■ Data extract ■
####################

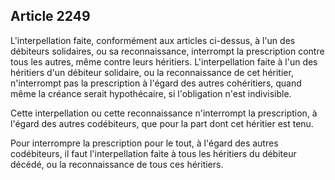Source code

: Article 2249
----
L'interpellation faite, conformément aux articles ci-dessus, à l'un des
débiteurs solidaires, ou sa reconnaissance, interrompt la prescription contre
tous les autres, même contre leurs héritiers. L'interpellation faite à l'un des
héritiers d'un débiteur solidaire, ou la reconnaissance de cet héritier,
n'interrompt pas la prescription à l'égard des autres cohéritiers, quand même la
créance serait hypothécaire, si l'obligation n'est indivisible.

Cette interpellation ou cette reconnaissance n'interrompt la prescription, à
l'égard des autres codébiteurs, que pour la part dont cet héritier est tenu.

Pour interrompre la prescription pour le tout, à l'égard des autres codébiteurs,
il faut l'interpellation faite à tous les héritiers du débiteur décédé, ou la
reconnaissance de tous ces héritiers.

####################

■ Problem ■
Repeat all of the listing above word for word, and exclude the pictures.

■ Response to the task ■
Source code

: Article 2249
----
L'interpellation faite, conformément aux articles ci-dessus, à l'un des
débiteurs solidaires, ou sa reconnaissance, interrompt la prescription contre
tous les autres, même contre leurs héritiers. L'interpellation faite à l'un des
héritiers d'un débiteur solidaire, ou la reconnaissance de cet héritier,
n'interrompt pas la prescription à l'égard des autres cohéritiers, quand même la
créance serait hypothécaire, si l'obligation n'est indivisible.

Cette interpellation ou cette reconnaissance n'interrompt la prescription, à
l'égard des autres codébiteurs, que pour la part dont cet héritier est tenu.

Pour interrompre la prescription pour le tout, à l'égard des autres codébiteurs,
il faut l'interpellation faite à tous les héritiers du débiteur décédé, ou la
reconnaissance de tous ces héritiers.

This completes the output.